▸ **Extracted material**:
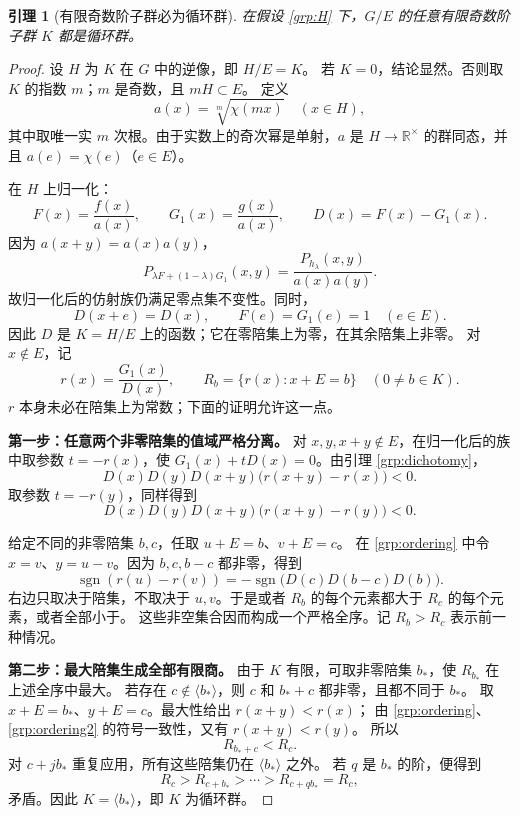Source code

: \documentclass[11pt,a4paper,oneside,openany]{book}
\theoremstyle{lecture}
\newtheorem{lemma}[theorem]{引理}
\newcommand{\R}{\mathbb R}
\newcommand{\sgn}{\operatorname{sgn}}
\numberwithin{equation}{section}
\begin{document}
\begin{lemma}[有限奇数阶子群必为循环群]\label{grp:finiteodd}
在假设 \eqref{grp:H} 下，$G/E$ 的任意有限奇数阶子群 $K$ 都是循环群。
\end{lemma}

\begin{proof}
设 $H$ 为 $K$ 在 $G$ 中的逆像，即 $H/E=K$。
若 $K=0$，结论显然。否则取 $K$ 的指数 $m$；$m$ 是奇数，且 $mH\subset E$。
定义
\[
 a(x)=\sqrt[m]{\chi(mx)}\quad(x\in H),
\]
其中取唯一实 $m$ 次根。由于实数上的奇次幂是单射，$a$ 是
$H\to\R^\times$ 的群同态，并且 $a(e)=\chi(e)$（$e\in E$）。

在 $H$ 上归一化：
\[
 F(x)=\frac{f(x)}{a(x)},\qquad
 G_1(x)=\frac{g(x)}{a(x)},\qquad
 D(x)=F(x)-G_1(x).
\]
因为 $a(x+y)=a(x)a(y)$，
\[
 P_{\lambda F+(1-\lambda)G_1}(x,y)
 =\frac{P_{h_\lambda}(x,y)}{a(x)a(y)}.
\]
故归一化后的仿射族仍满足零点集不变性。同时，
\[
 D(x+e)=D(x),\qquad F(e)=G_1(e)=1 \quad(e\in E).
\]
因此 $D$ 是 $K=H/E$ 上的函数；它在零陪集上为零，在其余陪集上非零。
对 $x\notin E$，记
\[
 r(x)=\frac{G_1(x)}{D(x)},\qquad
 R_b=\{r(x):x+E=b\}\quad(0\ne b\in K).
\]
$r$ 本身未必在陪集上为常数；下面的证明允许这一点。

\textbf{第一步：任意两个非零陪集的值域严格分离。}
对 $x,y,x+y\notin E$，在归一化后的族中取参数
$t=-r(x)$，使 $G_1(x)+tD(x)=0$。由引理 \ref{grp:dichotomy}，
\begin{equation}\label{grp:ordering}
 D(x)D(y)D(x+y)\bigl(r(x+y)-r(x)\bigr)<0.
\end{equation}
取参数 $t=-r(y)$，同样得到
\begin{equation}\label{grp:ordering2}
 D(x)D(y)D(x+y)\bigl(r(x+y)-r(y)\bigr)<0.
\end{equation}

给定不同的非零陪集 $b,c$，任取 $u+E=b$、$v+E=c$。
在 \eqref{grp:ordering} 中令 $x=v$、$y=u-v$。因为 $b,c,b-c$ 都非零，得到
\[
 \sgn(r(u)-r(v))
 =-\sgn\bigl(D(c)D(b-c)D(b)\bigr).
\]
右边只取决于陪集，不取决于 $u,v$。于是或者 $R_b$ 的每个元素都大于
$R_c$ 的每个元素，或者全部小于。
这些非空集合因而构成一个严格全序。记 $R_b>R_c$ 表示前一种情况。

\textbf{第二步：最大陪集生成全部有限商。}
由于 $K$ 有限，可取非零陪集 $b_*$，使 $R_{b_*}$ 在上述全序中最大。
若存在 $c\notin\langle b_*\rangle$，则 $c$ 和 $b_*+c$ 都非零，且都不同于 $b_*$。
取 $x+E=b_*$、$y+E=c$。最大性给出 $r(x+y)<r(x)$；
由 \eqref{grp:ordering}、\eqref{grp:ordering2} 的符号一致性，又有 $r(x+y)<r(y)$。
所以
\[
 R_{b_*+c}<R_c.
\]
对 $c+jb_*$ 重复应用，所有这些陪集仍在 $\langle b_*\rangle$ 之外。
若 $q$ 是 $b_*$ 的阶，便得到
\[
 R_c>R_{c+b_*}>\cdots>R_{c+qb_*}=R_c,
\]
矛盾。因此 $K=\langle b_*\rangle$，即 $K$ 为循环群。
\end{proof}
\end{document}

▸ **Aim of the task**: Transcribe the listing in full. Leave the pictures out.

▸ **Response**:
Source code

: \documentclass[11pt,a4paper,oneside,openany]{book}
\theoremstyle{lecture}
\newtheorem{lemma}[theorem]{引理}
\newcommand{\R}{\mathbb R}
\newcommand{\sgn}{\operatorname{sgn}}
\numberwithin{equation}{section}
\begin{document}
\begin{lemma}[有限奇数阶子群必为循环群]\label{grp:finiteodd}
在假设 \eqref{grp:H} 下，$G/E$ 的任意有限奇数阶子群 $K$ 都是循环群。
\end{lemma}

\begin{proof}
设 $H$ 为 $K$ 在 $G$ 中的逆像，即 $H/E=K$。
若 $K=0$，结论显然。否则取 $K$ 的指数 $m$；$m$ 是奇数，且 $mH\subset E$。
定义
\[
 a(x)=\sqrt[m]{\chi(mx)}\quad(x\in H),
\]
其中取唯一实 $m$ 次根。由于实数上的奇次幂是单射，$a$ 是
$H\to\R^\times$ 的群同态，并且 $a(e)=\chi(e)$（$e\in E$）。

在 $H$ 上归一化：
\[
 F(x)=\frac{f(x)}{a(x)},\qquad
 G_1(x)=\frac{g(x)}{a(x)},\qquad
 D(x)=F(x)-G_1(x).
\]
因为 $a(x+y)=a(x)a(y)$，
\[
 P_{\lambda F+(1-\lambda)G_1}(x,y)
 =\frac{P_{h_\lambda}(x,y)}{a(x)a(y)}.
\]
故归一化后的仿射族仍满足零点集不变性。同时，
\[
 D(x+e)=D(x),\qquad F(e)=G_1(e)=1 \quad(e\in E).
\]
因此 $D$ 是 $K=H/E$ 上的函数；它在零陪集上为零，在其余陪集上非零。
对 $x\notin E$，记
\[
 r(x)=\frac{G_1(x)}{D(x)},\qquad
 R_b=\{r(x):x+E=b\}\quad(0\ne b\in K).
\]
$r$ 本身未必在陪集上为常数；下面的证明允许这一点。

\textbf{第一步：任意两个非零陪集的值域严格分离。}
对 $x,y,x+y\notin E$，在归一化后的族中取参数
$t=-r(x)$，使 $G_1(x)+tD(x)=0$。由引理 \ref{grp:dichotomy}，
\begin{equation}\label{grp:ordering}
 D(x)D(y)D(x+y)\bigl(r(x+y)-r(x)\bigr)<0.
\end{equation}
取参数 $t=-r(y)$，同样得到
\begin{equation}\label{grp:ordering2}
 D(x)D(y)D(x+y)\bigl(r(x+y)-r(y)\bigr)<0.
\end{equation}

给定不同的非零陪集 $b,c$，任取 $u+E=b$、$v+E=c$。
在 \eqref{grp:ordering} 中令 $x=v$、$y=u-v$。因为 $b,c,b-c$ 都非零，得到
\[
 \sgn(r(u)-r(v))
 =-\sgn\bigl(D(c)D(b-c)D(b)\bigr).
\]
右边只取决于陪集，不取决于 $u,v$。于是或者 $R_b$ 的每个元素都大于
$R_c$ 的每个元素，或者全部小于。
这些非空集合因而构成一个严格全序。记 $R_b>R_c$ 表示前一种情况。

\textbf{第二步：最大陪集生成全部有限商。}
由于 $K$ 有限，可取非零陪集 $b_*$，使 $R_{b_*}$ 在上述全序中最大。
若存在 $c\notin\langle b_*\rangle$，则 $c$ 和 $b_*+c$ 都非零，且都不同于 $b_*$。
取 $x+E=b_*$、$y+E=c$。最大性给出 $r(x+y)<r(x)$；
由 \eqref{grp:ordering}、\eqref{grp:ordering2} 的符号一致性，又有 $r(x+y)<r(y)$。
所以
\[
 R_{b_*+c}<R_c.
\]
对 $c+jb_*$ 重复应用，所有这些陪集仍在 $\langle b_*\rangle$ 之外。
若 $q$ 是 $b_*$ 的阶，便得到
\[
 R_c>R_{c+b_*}>\cdots>R_{c+qb_*}=R_c,
\]
矛盾。因此 $K=\langle b_*\rangle$，即 $K$ 为循环群。
\end{proof}
\end{document}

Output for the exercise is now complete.